Source texts of formatted documents
------------------------------------------------------------------------
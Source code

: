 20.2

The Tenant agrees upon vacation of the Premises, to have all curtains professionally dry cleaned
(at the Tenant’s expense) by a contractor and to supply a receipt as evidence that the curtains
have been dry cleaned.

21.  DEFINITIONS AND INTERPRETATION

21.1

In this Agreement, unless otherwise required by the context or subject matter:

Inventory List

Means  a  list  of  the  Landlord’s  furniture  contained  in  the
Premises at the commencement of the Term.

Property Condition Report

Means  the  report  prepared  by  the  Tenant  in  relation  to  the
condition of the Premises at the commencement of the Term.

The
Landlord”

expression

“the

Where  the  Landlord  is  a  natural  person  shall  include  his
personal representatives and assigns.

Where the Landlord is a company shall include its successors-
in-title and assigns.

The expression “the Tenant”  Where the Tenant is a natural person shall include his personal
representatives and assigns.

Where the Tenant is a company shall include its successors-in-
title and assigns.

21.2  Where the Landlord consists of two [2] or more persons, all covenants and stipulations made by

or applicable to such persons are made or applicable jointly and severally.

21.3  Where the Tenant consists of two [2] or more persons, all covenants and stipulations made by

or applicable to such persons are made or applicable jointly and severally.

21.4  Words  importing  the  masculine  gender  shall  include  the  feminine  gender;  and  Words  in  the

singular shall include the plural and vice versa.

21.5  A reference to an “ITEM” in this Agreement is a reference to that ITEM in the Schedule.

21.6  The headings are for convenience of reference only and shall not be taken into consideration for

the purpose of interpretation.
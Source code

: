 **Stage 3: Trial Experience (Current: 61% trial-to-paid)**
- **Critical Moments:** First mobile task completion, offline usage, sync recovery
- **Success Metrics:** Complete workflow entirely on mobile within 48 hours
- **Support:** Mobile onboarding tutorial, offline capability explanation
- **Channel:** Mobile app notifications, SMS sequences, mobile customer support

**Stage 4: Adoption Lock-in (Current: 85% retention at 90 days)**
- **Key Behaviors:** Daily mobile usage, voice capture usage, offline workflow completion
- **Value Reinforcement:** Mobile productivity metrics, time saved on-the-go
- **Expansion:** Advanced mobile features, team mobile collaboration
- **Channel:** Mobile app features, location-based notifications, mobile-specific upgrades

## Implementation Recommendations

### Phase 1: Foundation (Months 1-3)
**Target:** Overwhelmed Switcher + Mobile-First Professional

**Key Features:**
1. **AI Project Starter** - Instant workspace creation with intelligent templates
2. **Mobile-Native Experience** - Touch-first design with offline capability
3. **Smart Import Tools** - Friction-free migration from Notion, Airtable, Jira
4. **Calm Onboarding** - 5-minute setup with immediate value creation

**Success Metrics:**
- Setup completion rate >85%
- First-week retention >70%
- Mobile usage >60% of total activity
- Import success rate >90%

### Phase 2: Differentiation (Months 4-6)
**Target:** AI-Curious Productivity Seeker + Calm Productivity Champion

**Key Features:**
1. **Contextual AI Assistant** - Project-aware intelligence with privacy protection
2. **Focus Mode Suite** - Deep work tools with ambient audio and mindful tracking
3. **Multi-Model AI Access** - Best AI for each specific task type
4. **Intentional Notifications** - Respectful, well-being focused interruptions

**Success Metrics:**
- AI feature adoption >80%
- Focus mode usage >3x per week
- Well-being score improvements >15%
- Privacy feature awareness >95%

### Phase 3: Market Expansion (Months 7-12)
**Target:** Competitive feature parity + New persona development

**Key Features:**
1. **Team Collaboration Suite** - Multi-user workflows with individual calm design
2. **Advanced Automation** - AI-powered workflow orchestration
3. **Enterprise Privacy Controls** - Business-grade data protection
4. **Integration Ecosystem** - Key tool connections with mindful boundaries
------------------------------------------------------------------------
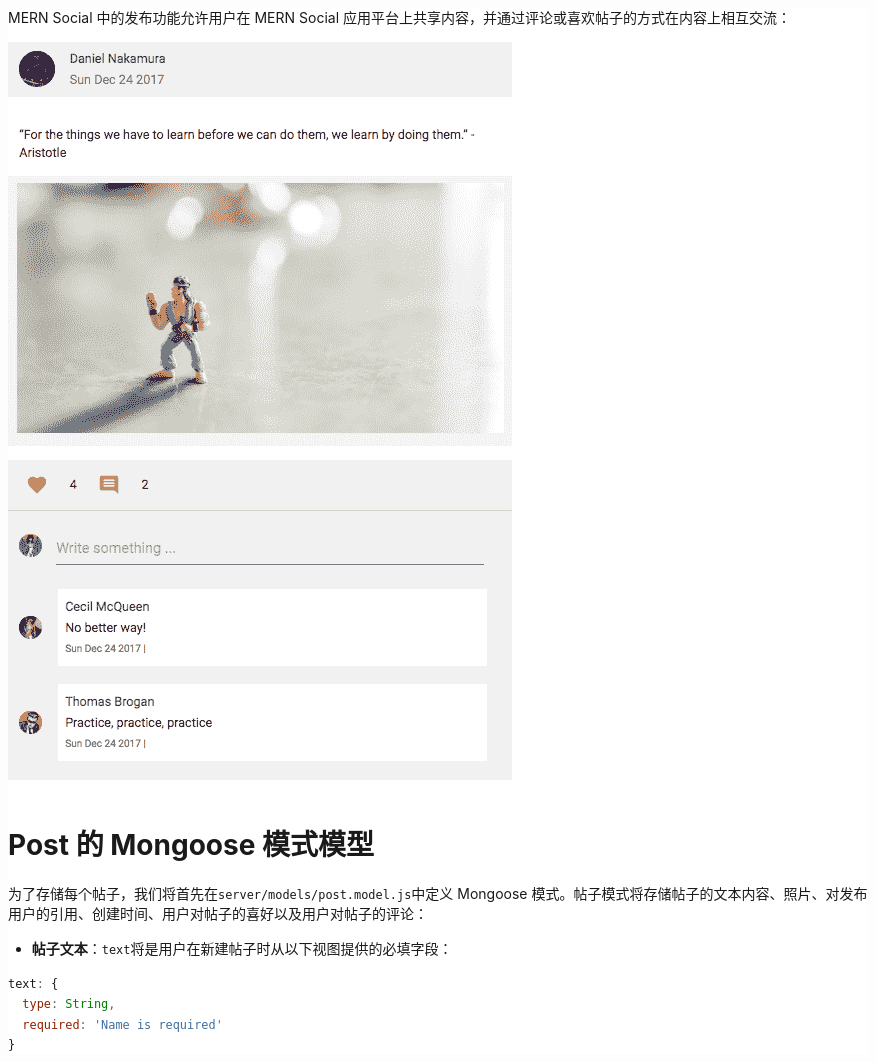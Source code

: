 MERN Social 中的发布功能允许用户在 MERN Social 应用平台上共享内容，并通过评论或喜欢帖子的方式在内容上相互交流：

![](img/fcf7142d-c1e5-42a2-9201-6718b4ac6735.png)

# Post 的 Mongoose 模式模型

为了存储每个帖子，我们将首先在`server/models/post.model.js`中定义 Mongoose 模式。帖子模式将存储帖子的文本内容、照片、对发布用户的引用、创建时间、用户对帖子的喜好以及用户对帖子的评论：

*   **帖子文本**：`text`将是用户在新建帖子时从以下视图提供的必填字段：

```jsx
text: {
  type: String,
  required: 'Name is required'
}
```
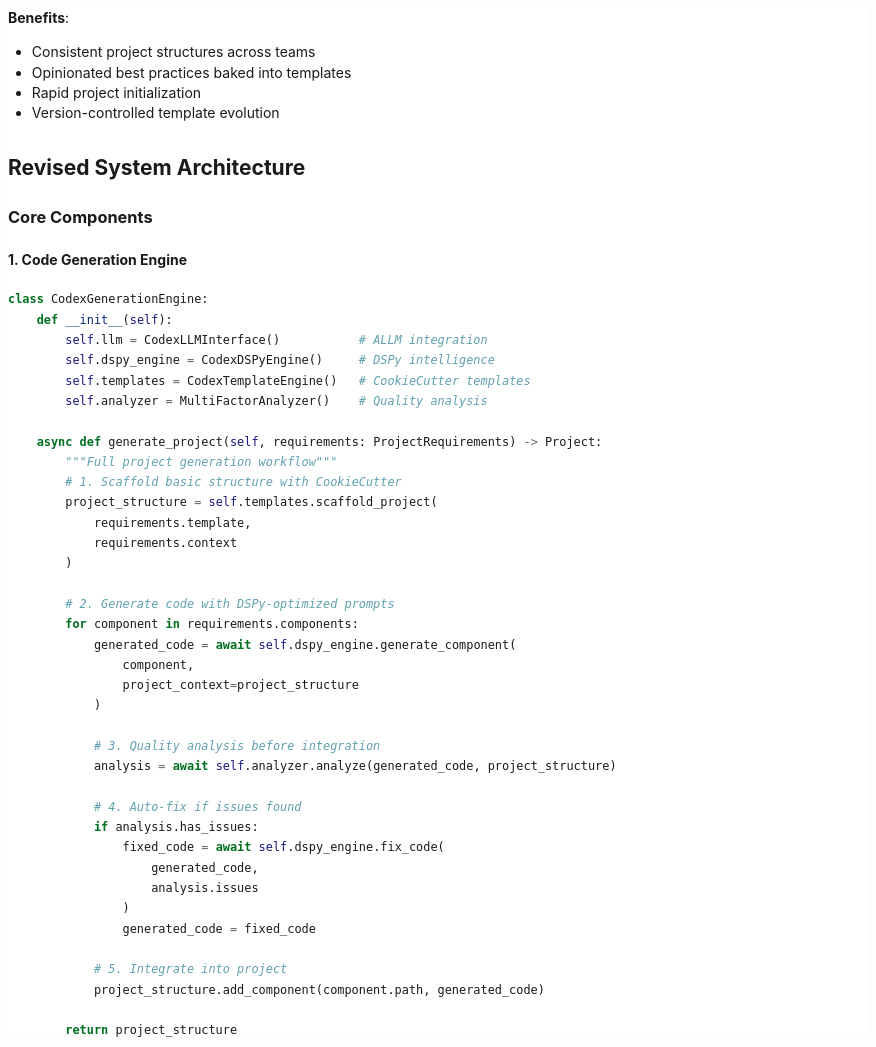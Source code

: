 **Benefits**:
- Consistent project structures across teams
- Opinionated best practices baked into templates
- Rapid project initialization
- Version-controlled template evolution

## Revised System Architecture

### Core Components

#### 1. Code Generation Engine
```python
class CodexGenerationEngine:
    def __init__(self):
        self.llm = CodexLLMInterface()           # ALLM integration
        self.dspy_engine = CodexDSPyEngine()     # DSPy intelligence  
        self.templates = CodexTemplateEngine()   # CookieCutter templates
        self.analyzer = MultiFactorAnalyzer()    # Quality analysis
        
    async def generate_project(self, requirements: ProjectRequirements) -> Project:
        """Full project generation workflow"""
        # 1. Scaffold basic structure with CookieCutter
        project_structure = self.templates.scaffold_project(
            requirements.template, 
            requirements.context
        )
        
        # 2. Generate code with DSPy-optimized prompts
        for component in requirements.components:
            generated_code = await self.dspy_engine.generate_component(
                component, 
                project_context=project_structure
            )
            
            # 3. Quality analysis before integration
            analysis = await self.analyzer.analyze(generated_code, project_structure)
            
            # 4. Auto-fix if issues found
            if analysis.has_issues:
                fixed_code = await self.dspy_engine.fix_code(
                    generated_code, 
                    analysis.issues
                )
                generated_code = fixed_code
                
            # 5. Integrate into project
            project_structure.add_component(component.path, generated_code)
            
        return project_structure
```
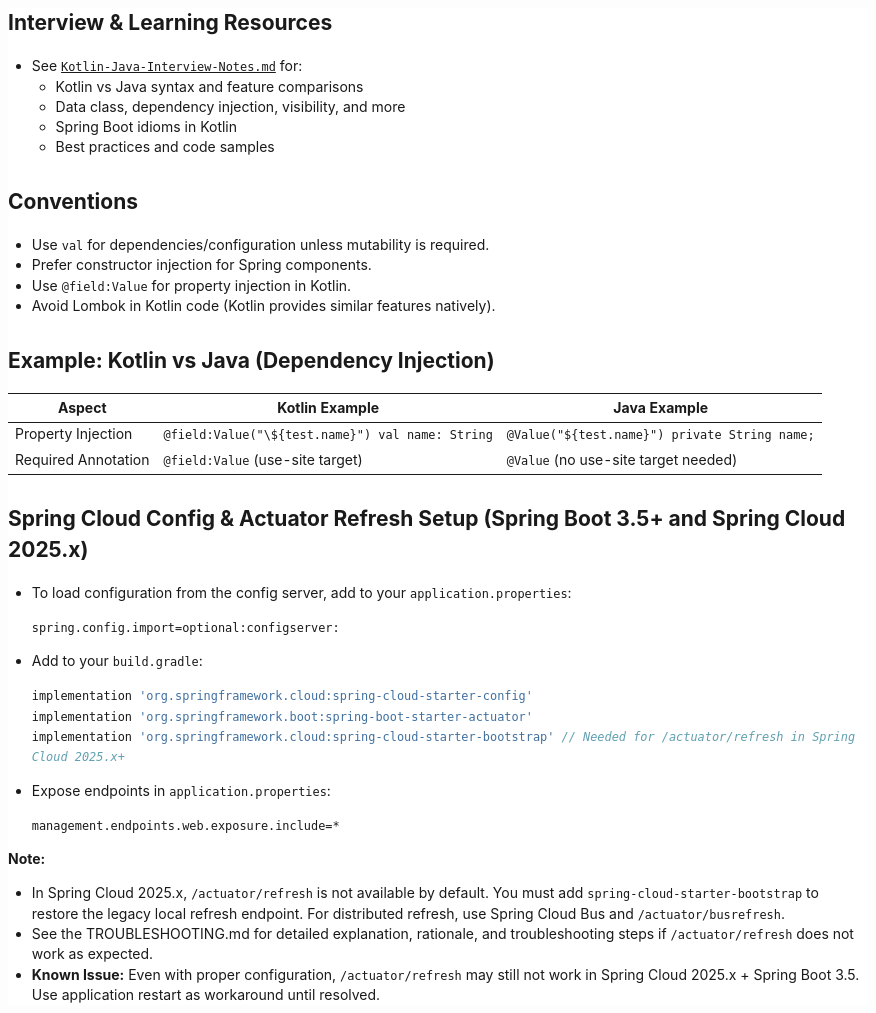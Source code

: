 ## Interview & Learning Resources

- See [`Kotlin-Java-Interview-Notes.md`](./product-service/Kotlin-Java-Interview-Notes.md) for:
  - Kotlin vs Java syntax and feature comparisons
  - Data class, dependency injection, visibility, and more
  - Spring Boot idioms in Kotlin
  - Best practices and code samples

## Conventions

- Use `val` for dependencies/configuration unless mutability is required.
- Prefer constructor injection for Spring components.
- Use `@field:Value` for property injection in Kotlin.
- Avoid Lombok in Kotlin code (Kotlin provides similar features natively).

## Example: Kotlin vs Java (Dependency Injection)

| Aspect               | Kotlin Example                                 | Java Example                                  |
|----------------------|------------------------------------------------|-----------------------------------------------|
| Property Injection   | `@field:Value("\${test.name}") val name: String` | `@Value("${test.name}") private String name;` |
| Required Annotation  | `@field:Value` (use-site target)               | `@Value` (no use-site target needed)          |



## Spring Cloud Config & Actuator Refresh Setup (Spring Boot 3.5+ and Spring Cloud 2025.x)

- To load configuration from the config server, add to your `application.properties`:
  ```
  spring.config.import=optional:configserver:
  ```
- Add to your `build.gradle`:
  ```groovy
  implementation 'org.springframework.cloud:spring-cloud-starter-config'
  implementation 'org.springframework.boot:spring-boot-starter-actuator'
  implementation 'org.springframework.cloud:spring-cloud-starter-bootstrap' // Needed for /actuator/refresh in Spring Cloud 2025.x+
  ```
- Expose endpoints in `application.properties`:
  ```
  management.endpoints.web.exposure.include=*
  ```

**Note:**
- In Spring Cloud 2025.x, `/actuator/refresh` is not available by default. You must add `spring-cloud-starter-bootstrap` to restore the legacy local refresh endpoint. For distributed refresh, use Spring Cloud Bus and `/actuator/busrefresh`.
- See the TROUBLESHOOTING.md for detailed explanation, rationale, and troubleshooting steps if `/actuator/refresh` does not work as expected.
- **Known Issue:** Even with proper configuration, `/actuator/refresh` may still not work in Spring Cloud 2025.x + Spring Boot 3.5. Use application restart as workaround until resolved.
------------------------------------------------------------------------
Go through the entries above and report each line with the string "analyzer" in it.

        self.analyzer = MultiFactorAnalyzer()    # Quality analysis
            analysis = await self.analyzer.analyze(generated_code, project_structure)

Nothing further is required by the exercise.